The Role of World Vision International in Supporting the Countries’ Cultures
It is important to state that the role of World Vision International in maintaining the specific cultures of countries where the organization operates is a matter of debate. On the one hand, World Vision International programs are oriented to using the resources of communities to make them stronger. In the context of such programs, the organization’s representatives educate the community members, work to maintain the health care services with the focus on the local resources and donors’ assistance, develop farm and water projects, and realize the family projects. As a result, the organization also works to support societies suffering from the consequences of civil wars and poverty (Murphy, 2013, p. 3).
On the other hand, World Vision International promotes the evangelical activities according to the organization’s vision and mission. As a result, the opponents of the organization point at the attempts of World Vision International to impose the Christian ideology on the population in developing countries, as it was typical for the traditional missionary organizations (Yuen, 2008, p. 45).
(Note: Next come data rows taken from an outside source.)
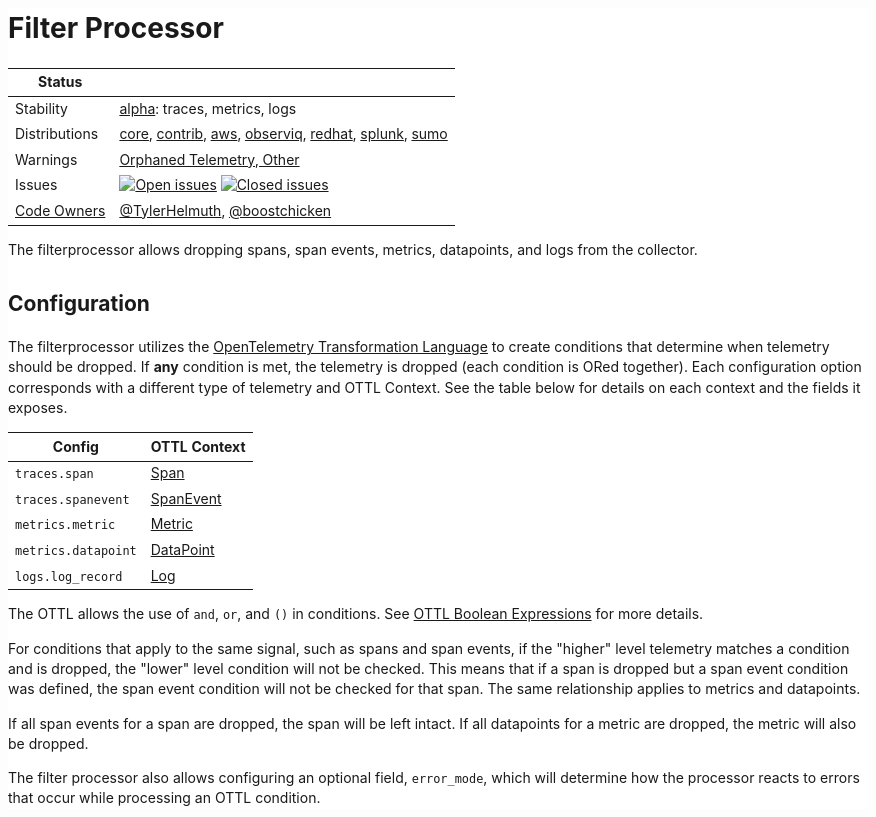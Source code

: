 # Filter Processor

| Status        |           |
| ------------- |-----------|
| Stability     | [alpha]: traces, metrics, logs   |
| Distributions | [core], [contrib], [aws], [observiq], [redhat], [splunk], [sumo] |
| Warnings      | [Orphaned Telemetry, Other](#warnings) |
| Issues        | [![Open issues](https://img.shields.io/github/issues-search/open-telemetry/opentelemetry-collector-contrib?query=is%3Aissue%20is%3Aopen%20label%3Aprocessor%2Ffilter%20&label=open&color=orange&logo=opentelemetry)](https://github.com/open-telemetry/opentelemetry-collector-contrib/issues?q=is%3Aopen+is%3Aissue+label%3Aprocessor%2Ffilter) [![Closed issues](https://img.shields.io/github/issues-search/open-telemetry/opentelemetry-collector-contrib?query=is%3Aissue%20is%3Aclosed%20label%3Aprocessor%2Ffilter%20&label=closed&color=blue&logo=opentelemetry)](https://github.com/open-telemetry/opentelemetry-collector-contrib/issues?q=is%3Aclosed+is%3Aissue+label%3Aprocessor%2Ffilter) |
| [Code Owners](https://github.com/open-telemetry/opentelemetry-collector-contrib/blob/main/CONTRIBUTING.md#becoming-a-code-owner)    | [@TylerHelmuth](https://www.github.com/TylerHelmuth), [@boostchicken](https://www.github.com/boostchicken) |

[alpha]: https://github.com/open-telemetry/opentelemetry-collector#alpha
[core]: https://github.com/open-telemetry/opentelemetry-collector-releases/tree/main/distributions/otelcol
[contrib]: https://github.com/open-telemetry/opentelemetry-collector-releases/tree/main/distributions/otelcol-contrib
[aws]: https://github.com/aws-observability/aws-otel-collector
[observiq]: https://github.com/observIQ/observiq-otel-collector
[redhat]: https://github.com/os-observability/redhat-opentelemetry-collector
[splunk]: https://github.com/signalfx/splunk-otel-collector
[sumo]: https://github.com/SumoLogic/sumologic-otel-collector


The filterprocessor allows dropping spans, span events, metrics, datapoints, and logs from the collector.

## Configuration

The filterprocessor utilizes the [OpenTelemetry Transformation Language](https://github.com/open-telemetry/opentelemetry-collector-contrib/blob/main/pkg/ottl/README.md)
to create conditions that determine when telemetry should be dropped.
If **any** condition is met, the telemetry is dropped (each condition is ORed together).
Each configuration option corresponds with a different type of telemetry and OTTL Context.
See the table below for details on each context and the fields it exposes.

| Config              | OTTL Context                                                                                                                       |
|---------------------|------------------------------------------------------------------------------------------------------------------------------------|
| `traces.span`       | [Span](https://github.com/open-telemetry/opentelemetry-collector-contrib/blob/main/pkg/ottl/contexts/ottlspan/README.md)           |
| `traces.spanevent`  | [SpanEvent](https://github.com/open-telemetry/opentelemetry-collector-contrib/blob/main/pkg/ottl/contexts/ottlspanevent/README.md) |
| `metrics.metric`    | [Metric](https://github.com/open-telemetry/opentelemetry-collector-contrib/blob/main/pkg/ottl/contexts/ottlmetric/README.md)       |
| `metrics.datapoint` | [DataPoint](https://github.com/open-telemetry/opentelemetry-collector-contrib/blob/main/pkg/ottl/contexts/ottldatapoint/README.md) |
| `logs.log_record`   | [Log](https://github.com/open-telemetry/opentelemetry-collector-contrib/blob/main/pkg/ottl/contexts/ottllog/README.md)             |

The OTTL allows the use of `and`, `or`, and `()` in conditions.
See [OTTL Boolean Expressions](https://github.com/open-telemetry/opentelemetry-collector-contrib/blob/main/pkg/ottl/README.md#boolean-expressions) for more details.

For conditions that apply to the same signal, such as spans and span events, if the "higher" level telemetry matches a condition and is dropped, the "lower" level condition will not be checked.
This means that if a span is dropped but a span event condition was defined, the span event condition will not be checked for that span.
The same relationship applies to metrics and datapoints.

If all span events for a span are dropped, the span will be left intact.
If all datapoints for a metric are dropped, the metric will also be dropped.

The filter processor also allows configuring an optional field, `error_mode`, which will determine how the processor reacts to errors that occur while processing an OTTL condition.


[re2_regex]: https://github.com/google/re2/wiki/Syntax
In this context, the critics of the organization’s activities can state that the impact of World Vision International on the individual culture of countries where the organization operates is significant, and it can be rather controversial in terms of the issue of imposing the Christian values.
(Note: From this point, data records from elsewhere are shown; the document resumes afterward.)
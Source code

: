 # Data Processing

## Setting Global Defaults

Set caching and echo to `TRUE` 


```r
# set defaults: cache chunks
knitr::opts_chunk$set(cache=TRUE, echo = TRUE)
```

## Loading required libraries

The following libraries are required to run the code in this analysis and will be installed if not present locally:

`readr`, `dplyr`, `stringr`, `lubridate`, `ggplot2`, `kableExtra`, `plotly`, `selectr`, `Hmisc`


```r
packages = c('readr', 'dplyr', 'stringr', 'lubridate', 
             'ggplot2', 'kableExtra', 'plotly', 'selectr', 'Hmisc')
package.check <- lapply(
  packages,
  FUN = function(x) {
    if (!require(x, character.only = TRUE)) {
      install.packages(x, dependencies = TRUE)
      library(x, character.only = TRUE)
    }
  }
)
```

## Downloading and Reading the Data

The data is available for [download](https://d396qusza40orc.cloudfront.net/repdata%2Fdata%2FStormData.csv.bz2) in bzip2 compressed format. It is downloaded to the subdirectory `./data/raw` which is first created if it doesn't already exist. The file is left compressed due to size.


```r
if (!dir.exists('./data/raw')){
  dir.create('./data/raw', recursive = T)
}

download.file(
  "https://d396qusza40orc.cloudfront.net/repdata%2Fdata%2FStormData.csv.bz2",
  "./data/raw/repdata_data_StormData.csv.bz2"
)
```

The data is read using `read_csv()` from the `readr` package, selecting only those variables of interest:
However, it is important to pay attention to the fact that World Vision International is focused on finding the balance between the provision of the aid and the actual evangelical activities. The representatives of World Vision International do not focus on the forbidden proselytism, but they explain the role of the Christian ideology in the development of the vision according to which poor people need to be supported (World Vision International, 2015). The activities of World Vision International are also criticized when their orientation to the development of communities based on the Christian traditions is not correlated with the local cultures, especially in the African countries.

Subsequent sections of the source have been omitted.